The problem:
The records below hold a stretch from the line with "liệu hiện đại." through the line with "### **BÀI TẬP VỀ NHÀ**"; return exactly those lines, ends included, and nothing more.

____________

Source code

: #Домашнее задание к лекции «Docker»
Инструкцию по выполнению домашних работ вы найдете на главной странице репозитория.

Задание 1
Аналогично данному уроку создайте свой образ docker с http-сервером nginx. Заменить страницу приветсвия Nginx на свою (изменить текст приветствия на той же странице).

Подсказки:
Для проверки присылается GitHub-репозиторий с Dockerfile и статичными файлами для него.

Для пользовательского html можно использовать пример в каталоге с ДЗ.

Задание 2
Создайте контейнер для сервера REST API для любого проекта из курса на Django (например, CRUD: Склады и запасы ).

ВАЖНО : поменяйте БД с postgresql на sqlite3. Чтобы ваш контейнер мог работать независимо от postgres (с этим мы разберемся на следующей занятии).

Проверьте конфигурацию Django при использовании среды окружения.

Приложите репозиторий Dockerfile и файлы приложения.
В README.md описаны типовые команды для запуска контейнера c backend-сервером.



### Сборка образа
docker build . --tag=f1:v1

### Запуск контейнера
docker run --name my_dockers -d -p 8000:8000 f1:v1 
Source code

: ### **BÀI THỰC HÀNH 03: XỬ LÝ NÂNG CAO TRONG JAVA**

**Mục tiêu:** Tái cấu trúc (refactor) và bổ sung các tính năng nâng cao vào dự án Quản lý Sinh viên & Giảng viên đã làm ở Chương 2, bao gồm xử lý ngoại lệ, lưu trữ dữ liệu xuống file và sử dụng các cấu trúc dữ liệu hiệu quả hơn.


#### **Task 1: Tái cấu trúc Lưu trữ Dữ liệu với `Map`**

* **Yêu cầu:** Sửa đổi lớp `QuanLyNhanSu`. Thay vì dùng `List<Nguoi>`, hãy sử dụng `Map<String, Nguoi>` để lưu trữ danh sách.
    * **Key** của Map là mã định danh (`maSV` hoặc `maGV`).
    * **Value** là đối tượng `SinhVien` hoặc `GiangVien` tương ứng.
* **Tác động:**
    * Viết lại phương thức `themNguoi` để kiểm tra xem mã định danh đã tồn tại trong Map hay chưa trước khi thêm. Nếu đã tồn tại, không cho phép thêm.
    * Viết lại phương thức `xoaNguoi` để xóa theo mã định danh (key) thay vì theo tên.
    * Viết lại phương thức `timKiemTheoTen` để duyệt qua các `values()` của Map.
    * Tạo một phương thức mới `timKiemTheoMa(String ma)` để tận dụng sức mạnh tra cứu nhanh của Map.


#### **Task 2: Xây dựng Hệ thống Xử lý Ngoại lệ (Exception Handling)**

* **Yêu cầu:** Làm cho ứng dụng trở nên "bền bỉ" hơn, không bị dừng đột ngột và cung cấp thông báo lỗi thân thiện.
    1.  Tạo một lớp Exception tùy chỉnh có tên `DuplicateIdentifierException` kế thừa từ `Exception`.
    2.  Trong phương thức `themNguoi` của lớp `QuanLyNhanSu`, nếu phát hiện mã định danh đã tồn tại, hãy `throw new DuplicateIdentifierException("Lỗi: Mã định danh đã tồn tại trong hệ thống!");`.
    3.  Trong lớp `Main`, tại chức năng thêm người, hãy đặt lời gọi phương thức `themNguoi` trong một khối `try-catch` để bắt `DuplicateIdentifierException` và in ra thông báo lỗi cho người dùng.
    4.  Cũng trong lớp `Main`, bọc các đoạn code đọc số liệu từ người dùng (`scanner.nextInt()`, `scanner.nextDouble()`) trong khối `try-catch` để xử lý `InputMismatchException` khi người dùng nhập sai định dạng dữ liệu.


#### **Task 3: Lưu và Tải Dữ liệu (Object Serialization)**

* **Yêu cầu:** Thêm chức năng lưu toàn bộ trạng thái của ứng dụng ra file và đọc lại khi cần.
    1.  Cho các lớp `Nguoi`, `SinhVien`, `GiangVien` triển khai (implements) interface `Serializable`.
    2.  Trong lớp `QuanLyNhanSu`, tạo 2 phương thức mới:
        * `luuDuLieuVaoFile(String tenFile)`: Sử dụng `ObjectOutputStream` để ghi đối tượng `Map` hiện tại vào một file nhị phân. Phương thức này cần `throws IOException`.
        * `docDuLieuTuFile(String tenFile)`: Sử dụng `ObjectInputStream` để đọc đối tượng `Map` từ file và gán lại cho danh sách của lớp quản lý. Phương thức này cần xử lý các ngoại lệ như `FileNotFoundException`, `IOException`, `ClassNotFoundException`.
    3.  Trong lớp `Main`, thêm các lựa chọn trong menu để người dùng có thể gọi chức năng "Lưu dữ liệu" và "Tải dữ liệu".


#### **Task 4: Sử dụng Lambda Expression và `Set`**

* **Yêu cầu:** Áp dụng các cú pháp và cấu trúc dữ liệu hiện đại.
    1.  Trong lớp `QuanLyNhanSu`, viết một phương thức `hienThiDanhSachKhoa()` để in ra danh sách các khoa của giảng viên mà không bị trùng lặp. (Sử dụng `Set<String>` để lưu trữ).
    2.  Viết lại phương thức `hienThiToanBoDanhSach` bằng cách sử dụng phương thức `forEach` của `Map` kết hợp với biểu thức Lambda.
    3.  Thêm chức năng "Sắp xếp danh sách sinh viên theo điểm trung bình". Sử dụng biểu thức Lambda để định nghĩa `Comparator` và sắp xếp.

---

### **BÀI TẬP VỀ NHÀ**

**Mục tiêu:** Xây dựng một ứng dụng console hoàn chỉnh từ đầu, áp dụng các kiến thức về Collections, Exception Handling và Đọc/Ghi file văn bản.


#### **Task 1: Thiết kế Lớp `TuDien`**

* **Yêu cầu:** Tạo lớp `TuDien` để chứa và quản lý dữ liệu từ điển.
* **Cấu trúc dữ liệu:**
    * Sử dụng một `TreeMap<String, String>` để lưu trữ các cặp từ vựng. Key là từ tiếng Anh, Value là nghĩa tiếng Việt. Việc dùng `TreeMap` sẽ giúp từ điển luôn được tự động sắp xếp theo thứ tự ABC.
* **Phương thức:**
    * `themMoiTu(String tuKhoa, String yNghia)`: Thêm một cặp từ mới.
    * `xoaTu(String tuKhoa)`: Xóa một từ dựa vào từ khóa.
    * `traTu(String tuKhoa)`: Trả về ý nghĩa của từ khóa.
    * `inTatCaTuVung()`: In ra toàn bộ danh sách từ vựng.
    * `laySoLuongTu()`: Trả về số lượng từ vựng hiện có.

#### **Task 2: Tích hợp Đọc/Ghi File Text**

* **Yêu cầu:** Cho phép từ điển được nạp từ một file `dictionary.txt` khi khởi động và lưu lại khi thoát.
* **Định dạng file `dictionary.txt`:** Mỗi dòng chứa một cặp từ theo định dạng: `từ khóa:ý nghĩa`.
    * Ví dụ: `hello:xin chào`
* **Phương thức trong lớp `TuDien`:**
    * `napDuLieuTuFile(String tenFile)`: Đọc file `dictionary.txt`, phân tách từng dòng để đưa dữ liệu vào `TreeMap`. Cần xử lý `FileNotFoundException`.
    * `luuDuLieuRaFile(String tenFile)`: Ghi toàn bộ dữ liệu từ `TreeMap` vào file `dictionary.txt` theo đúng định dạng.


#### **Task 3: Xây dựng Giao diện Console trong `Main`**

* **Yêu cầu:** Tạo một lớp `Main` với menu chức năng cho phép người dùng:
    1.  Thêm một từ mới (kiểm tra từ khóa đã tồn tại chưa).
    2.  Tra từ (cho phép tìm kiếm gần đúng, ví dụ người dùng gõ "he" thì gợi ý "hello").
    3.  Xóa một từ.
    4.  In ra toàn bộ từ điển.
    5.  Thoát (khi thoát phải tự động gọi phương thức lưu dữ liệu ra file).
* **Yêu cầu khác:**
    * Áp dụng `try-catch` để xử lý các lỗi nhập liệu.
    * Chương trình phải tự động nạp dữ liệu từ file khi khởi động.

____________

Your response:
* **Yêu cầu:** Áp dụng các cú pháp và cấu trúc dữ liệu hiện đại.
    1.  Trong lớp `QuanLyNhanSu`, viết một phương thức `hienThiDanhSachKhoa()` để in ra danh sách các khoa của giảng viên mà không bị trùng lặp. (Sử dụng `Set<String>` để lưu trữ).
    2.  Viết lại phương thức `hienThiToanBoDanhSach` bằng cách sử dụng phương thức `forEach` của `Map` kết hợp với biểu thức Lambda.
    3.  Thêm chức năng "Sắp xếp danh sách sinh viên theo điểm trung bình". Sử dụng biểu thức Lambda để định nghĩa `Comparator` và sắp xếp.

---

### **BÀI TẬP VỀ NHÀ**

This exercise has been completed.